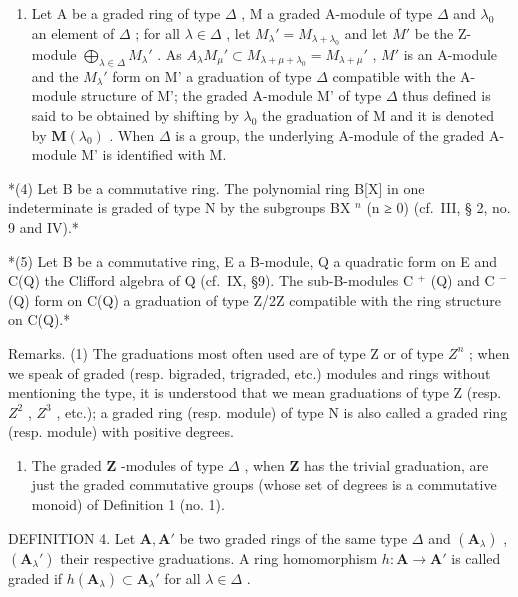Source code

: \begin{enumerate}
\def\labelenumi{(\arabic{enumi})}
\setcounter{enumi}{2}
\tightlist
\item
  Let A be a graded ring of type \(\Delta\) , M a graded A-module of type \(\Delta\) and \(\lambda_0\) an element of \(\Delta\) ; for all \(\lambda \in \Delta\) , let \(M_{\lambda}' = M_{\lambda + \lambda_0}\) and let \(M'\) be the Z-module \(\bigoplus_{\lambda \in \Delta} M_{\lambda}'\) . As \(A_{\lambda}M_{\mu}' \subset M_{\lambda + \mu + \lambda_0} = M_{\lambda + \mu}'\) , \(M'\) is an A-module and the \(M_{\lambda}'\) form on M' a graduation of type \(\Delta\) compatible with the A-module structure of M'; the graded A-module M' of type \(\Delta\) thus defined is said to be obtained by shifting by \(\lambda_{0}\) the graduation of M and it is denoted by \(\mathbf{M}(\lambda_{0})\) . When \(\Delta\) is a group, the underlying A-module of the graded A-module M' is identified with M.
\end{enumerate}

*(4) Let B be a commutative ring. The polynomial ring B{[}X{]} in one indeterminate is graded of type N by the subgroups BX \(^{n}\) (n ≥ 0) (cf.~III, § 2, no. 9 and IV).*

*(5) Let B be a commutative ring, E a B-module, Q a quadratic form on E and C(Q) the Clifford algebra of Q (cf.~IX, §9). The sub-B-modules C \(^{+}\) (Q) and C \(^{-}\) (Q) form on C(Q) a graduation of type Z/2Z compatible with the ring structure on C(Q).*

Remarks. (1) The graduations most often used are of type Z or of type \(Z^{n}\) ; when we speak of graded (resp. bigraded, trigraded, etc.) modules and rings without mentioning the type, it is understood that we mean graduations of type Z (resp. \(Z^{2}\) , \(Z^{3}\) , etc.); a graded ring (resp. module) of type N is also called a graded ring (resp. module) with positive degrees.

\begin{enumerate}
\def\labelenumi{(\arabic{enumi})}
\setcounter{enumi}{1}
\tightlist
\item
  The graded \(\mathbf{Z}\) -modules of type \(\Delta\) , when \(\mathbf{Z}\) has the trivial graduation, are just the graded commutative groups (whose set of degrees is a commutative monoid) of Definition 1 (no. 1).
\end{enumerate}

DEFINITION 4. Let \(\mathbf{A}, \mathbf{A}'\) be two graded rings of the same type \(\Delta\) and \((\mathbf{A}_{\lambda})\) , \((\mathbf{A}_{\lambda}')\) their respective graduations. A ring homomorphism \(h: \mathbf{A} \to \mathbf{A}'\) is called graded if \(h(\mathbf{A}_{\lambda}) \subset \mathbf{A}_{\lambda}'\) for all \(\lambda \in \Delta\) .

● ● ●

## TASK
Every line that holds the word "enumerate" should be copied from the records above.

## RESULT FOR THIS EXERCISE
: \begin{enumerate}
\end{enumerate}
\begin{enumerate}
\end{enumerate}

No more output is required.